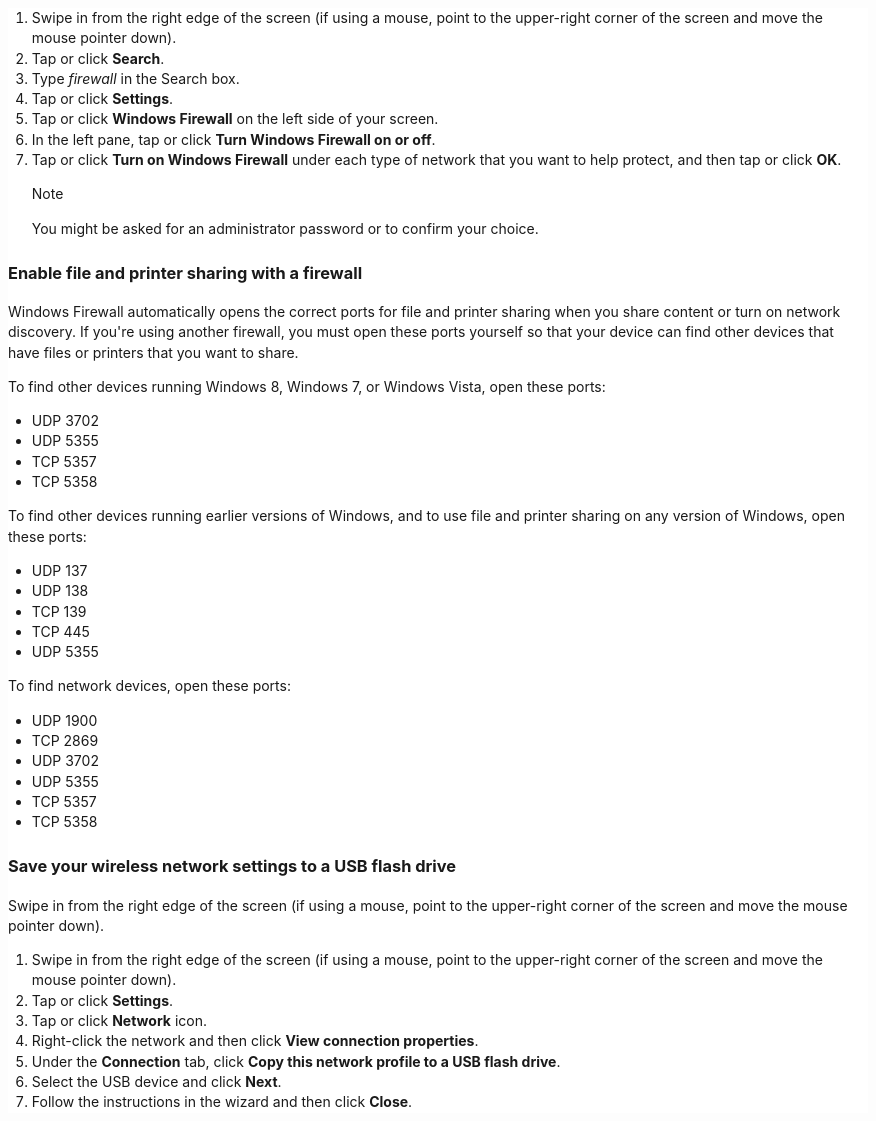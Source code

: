 1. Swipe in from the right edge of the screen (if using a mouse, point to the upper-right corner of the screen and move the mouse pointer down).
2. Tap or click **Search**.
3. Type _firewall_ in the Search box.
4. Tap or click **Settings**.
5. Tap or click **Windows Firewall** on the left side of your screen.
6. In the left pane, tap or click **Turn Windows Firewall on or off**.
7. Tap or click **Turn on Windows Firewall** under each type of network that you want to help protect, and then tap or click **OK**.
   > [!Note]
   > You might be asked for an administrator password or to confirm your choice.

### Enable file and printer sharing with a firewall

Windows Firewall automatically opens the correct ports for file and printer sharing when you share content or turn on network discovery. If you're using another firewall, you must open these ports yourself so that your device can find other devices that have files or printers that you want to share.

To find other devices running Windows 8, Windows 7, or Windows Vista, open these ports:

- UDP 3702
- UDP 5355
- TCP 5357
- TCP 5358

To find other devices running earlier versions of Windows, and to use file and printer sharing on any version of Windows, open these ports:

- UDP 137
- UDP 138
- TCP 139
- TCP 445
- UDP 5355

To find network devices, open these ports:

- UDP 1900
- TCP 2869
- UDP 3702
- UDP 5355
- TCP 5357
- TCP 5358

### Save your wireless network settings to a USB flash drive

Swipe in from the right edge of the screen (if using a mouse, point to the upper-right corner of the screen and move the mouse pointer down).

1. Swipe in from the right edge of the screen (if using a mouse, point to the upper-right corner of the screen and move the mouse pointer down).
2. Tap or click **Settings**.
3. Tap or click **Network** icon.
4. Right-click the network and then click **View connection properties**.
5. Under the **Connection** tab, click **Copy this network profile to a USB flash drive**.
6. Select the USB device and click **Next**.
7. Follow the instructions in the wizard and then click **Close**.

ACTIVITY. Without the pictures, copy out each entry exactly as it stands.

RESPONSE AREA.
Source code

: 1. Swipe in from the right edge of the screen (if using a mouse, point to the upper-right corner of the screen and move the mouse pointer down).
2. Tap or click **Search**.
3. Type _firewall_ in the Search box.
4. Tap or click **Settings**.
5. Tap or click **Windows Firewall** on the left side of your screen.
6. In the left pane, tap or click **Turn Windows Firewall on or off**.
7. Tap or click **Turn on Windows Firewall** under each type of network that you want to help protect, and then tap or click **OK**.
   > [!Note]
   > You might be asked for an administrator password or to confirm your choice.

### Enable file and printer sharing with a firewall

Windows Firewall automatically opens the correct ports for file and printer sharing when you share content or turn on network discovery. If you're using another firewall, you must open these ports yourself so that your device can find other devices that have files or printers that you want to share.

To find other devices running Windows 8, Windows 7, or Windows Vista, open these ports:

- UDP 3702
- UDP 5355
- TCP 5357
- TCP 5358

To find other devices running earlier versions of Windows, and to use file and printer sharing on any version of Windows, open these ports:

- UDP 137
- UDP 138
- TCP 139
- TCP 445
- UDP 5355

To find network devices, open these ports:

- UDP 1900
- TCP 2869
- UDP 3702
- UDP 5355
- TCP 5357
- TCP 5358

### Save your wireless network settings to a USB flash drive

Swipe in from the right edge of the screen (if using a mouse, point to the upper-right corner of the screen and move the mouse pointer down).

1. Swipe in from the right edge of the screen (if using a mouse, point to the upper-right corner of the screen and move the mouse pointer down).
2. Tap or click **Settings**.
3. Tap or click **Network** icon.
4. Right-click the network and then click **View connection properties**.
5. Under the **Connection** tab, click **Copy this network profile to a USB flash drive**.
6. Select the USB device and click **Next**.
7. Follow the instructions in the wizard and then click **Close**.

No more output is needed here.